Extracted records
################
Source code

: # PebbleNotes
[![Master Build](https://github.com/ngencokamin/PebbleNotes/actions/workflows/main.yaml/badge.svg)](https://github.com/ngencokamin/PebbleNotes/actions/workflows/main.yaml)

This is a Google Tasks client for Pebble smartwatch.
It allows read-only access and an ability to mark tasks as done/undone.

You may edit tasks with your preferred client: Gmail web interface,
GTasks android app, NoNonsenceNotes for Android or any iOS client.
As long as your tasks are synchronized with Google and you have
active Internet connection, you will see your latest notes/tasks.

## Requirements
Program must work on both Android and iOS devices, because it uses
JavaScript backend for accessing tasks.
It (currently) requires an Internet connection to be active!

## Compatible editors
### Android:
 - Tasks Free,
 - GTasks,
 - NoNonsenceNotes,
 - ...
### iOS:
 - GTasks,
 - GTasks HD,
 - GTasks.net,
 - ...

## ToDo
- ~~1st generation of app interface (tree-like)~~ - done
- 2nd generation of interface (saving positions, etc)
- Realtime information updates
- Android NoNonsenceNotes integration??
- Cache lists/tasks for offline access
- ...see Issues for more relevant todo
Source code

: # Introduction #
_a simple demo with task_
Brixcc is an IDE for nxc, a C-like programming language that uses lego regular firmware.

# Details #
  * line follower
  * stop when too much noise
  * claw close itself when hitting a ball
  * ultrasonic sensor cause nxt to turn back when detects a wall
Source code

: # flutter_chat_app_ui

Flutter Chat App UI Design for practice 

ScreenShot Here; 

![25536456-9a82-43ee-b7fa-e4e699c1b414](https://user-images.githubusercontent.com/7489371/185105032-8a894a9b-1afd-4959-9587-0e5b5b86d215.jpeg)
################
> **AIM OF THE TASK**:
Give the entries again, every one of them exactly.

> **TASK ANSWER**:
Source code

: # PebbleNotes
[![Master Build](https://github.com/ngencokamin/PebbleNotes/actions/workflows/main.yaml/badge.svg)](https://github.com/ngencokamin/PebbleNotes/actions/workflows/main.yaml)

This is a Google Tasks client for Pebble smartwatch.
It allows read-only access and an ability to mark tasks as done/undone.

You may edit tasks with your preferred client: Gmail web interface,
GTasks android app, NoNonsenceNotes for Android or any iOS client.
As long as your tasks are synchronized with Google and you have
active Internet connection, you will see your latest notes/tasks.

## Requirements
Program must work on both Android and iOS devices, because it uses
JavaScript backend for accessing tasks.
It (currently) requires an Internet connection to be active!

## Compatible editors
### Android:
 - Tasks Free,
 - GTasks,
 - NoNonsenceNotes,
 - ...
### iOS:
 - GTasks,
 - GTasks HD,
 - GTasks.net,
 - ...

## ToDo
- ~~1st generation of app interface (tree-like)~~ - done
- 2nd generation of interface (saving positions, etc)
- Realtime information updates
- Android NoNonsenceNotes integration??
- Cache lists/tasks for offline access
- ...see Issues for more relevant todo
Source code

: # Introduction #
_a simple demo with task_
Brixcc is an IDE for nxc, a C-like programming language that uses lego regular firmware.

# Details #
  * line follower
  * stop when too much noise
  * claw close itself when hitting a ball
  * ultrasonic sensor cause nxt to turn back when detects a wall
Source code

: # flutter_chat_app_ui

Flutter Chat App UI Design for practice 

ScreenShot Here; 

![25536456-9a82-43ee-b7fa-e4e699c1b414](https://user-images.githubusercontent.com/7489371/185105032-8a894a9b-1afd-4959-9587-0e5b5b86d215.jpeg)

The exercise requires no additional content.